> **What you are asked to do**:
Will you extract the entries word for word? Images should not appear in the copy.

> **Information shown**:

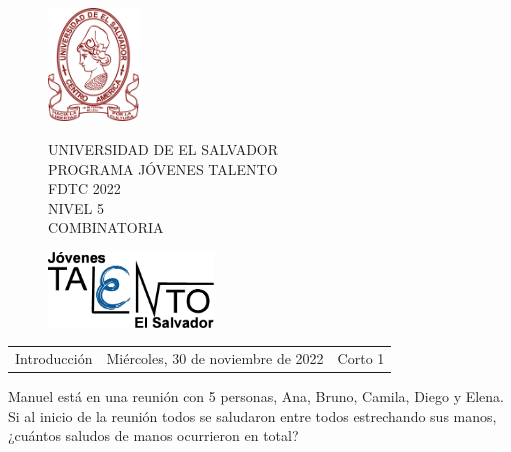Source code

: \documentclass[12pt]{article}
\newcommand{\tema}{Introducción}
\newcommand{\fecha}{Miércoles, 30 de noviembre de 2022}
\newcommand{\sesion}{Corto 1}
\begin{document}
\thispagestyle{empty}

\begin{figure}[h] 
	\begin{minipage}[b]{0.26\textwidth}
		\begin{center}
			\includegraphics[height=3cm]{Logos/UES.png}
			\par\end{center}
	\end{minipage} 
	\begin{minipage}[b]{0.46\textwidth}
		\begin{center}
			UNIVERSIDAD DE EL SALVADOR\\ [0.1cm]
			PROGRAMA JÓVENES TALENTO\\ [0.1cm]
	        FDTC 2022\\ [0.1cm]
                NIVEL 5\\ [0.1cm]
			COMBINATORIA 
			\par\end{center}
	\end{minipage} 
	\begin{minipage}[b]{0.05\textwidth}
		\begin{center}
			\includegraphics[height=2cm]{Logos/LOGO PJT.png}
			\par\end{center}
	\end{minipage}
\end{figure}

\begin{center}
    \begin{tabular}{p{4.5cm} p{7cm} p{4.5cm}}
        \tema & \centering\fecha & \hfill\sesion
    \end{tabular}
\end{center}

\begin{problema}
    Manuel está en una reunión con 5 personas, Ana, Bruno, Camila, Diego y Elena. Si al inicio de la reunión todos se saludaron entre todos estrechando sus manos, ¿cuántos saludos de manos ocurrieron en total?
\end{problema}
\end{document}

> **Exercise result**:
Source code

: \documentclass[12pt]{article}
\newcommand{\tema}{Introducción}
\newcommand{\fecha}{Miércoles, 30 de noviembre de 2022}
\newcommand{\sesion}{Corto 1}
\begin{document}
\thispagestyle{empty}

\begin{figure}[h] 
	\begin{minipage}[b]{0.26\textwidth}
		\begin{center}
			\includegraphics[height=3cm]{Logos/UES.png}
			\par\end{center}
	\end{minipage} 
	\begin{minipage}[b]{0.46\textwidth}
		\begin{center}
			UNIVERSIDAD DE EL SALVADOR\\ [0.1cm]
			PROGRAMA JÓVENES TALENTO\\ [0.1cm]
	        FDTC 2022\\ [0.1cm]
                NIVEL 5\\ [0.1cm]
			COMBINATORIA 
			\par\end{center}
	\end{minipage} 
	\begin{minipage}[b]{0.05\textwidth}
		\begin{center}
			\includegraphics[height=2cm]{Logos/LOGO PJT.png}
			\par\end{center}
	\end{minipage}
\end{figure}

\begin{center}
    \begin{tabular}{p{4.5cm} p{7cm} p{4.5cm}}
        \tema & \centering\fecha & \hfill\sesion
    \end{tabular}
\end{center}

\begin{problema}
    Manuel está en una reunión con 5 personas, Ana, Bruno, Camila, Diego y Elena. Si al inicio de la reunión todos se saludaron entre todos estrechando sus manos, ¿cuántos saludos de manos ocurrieron en total?
\end{problema}
\end{document}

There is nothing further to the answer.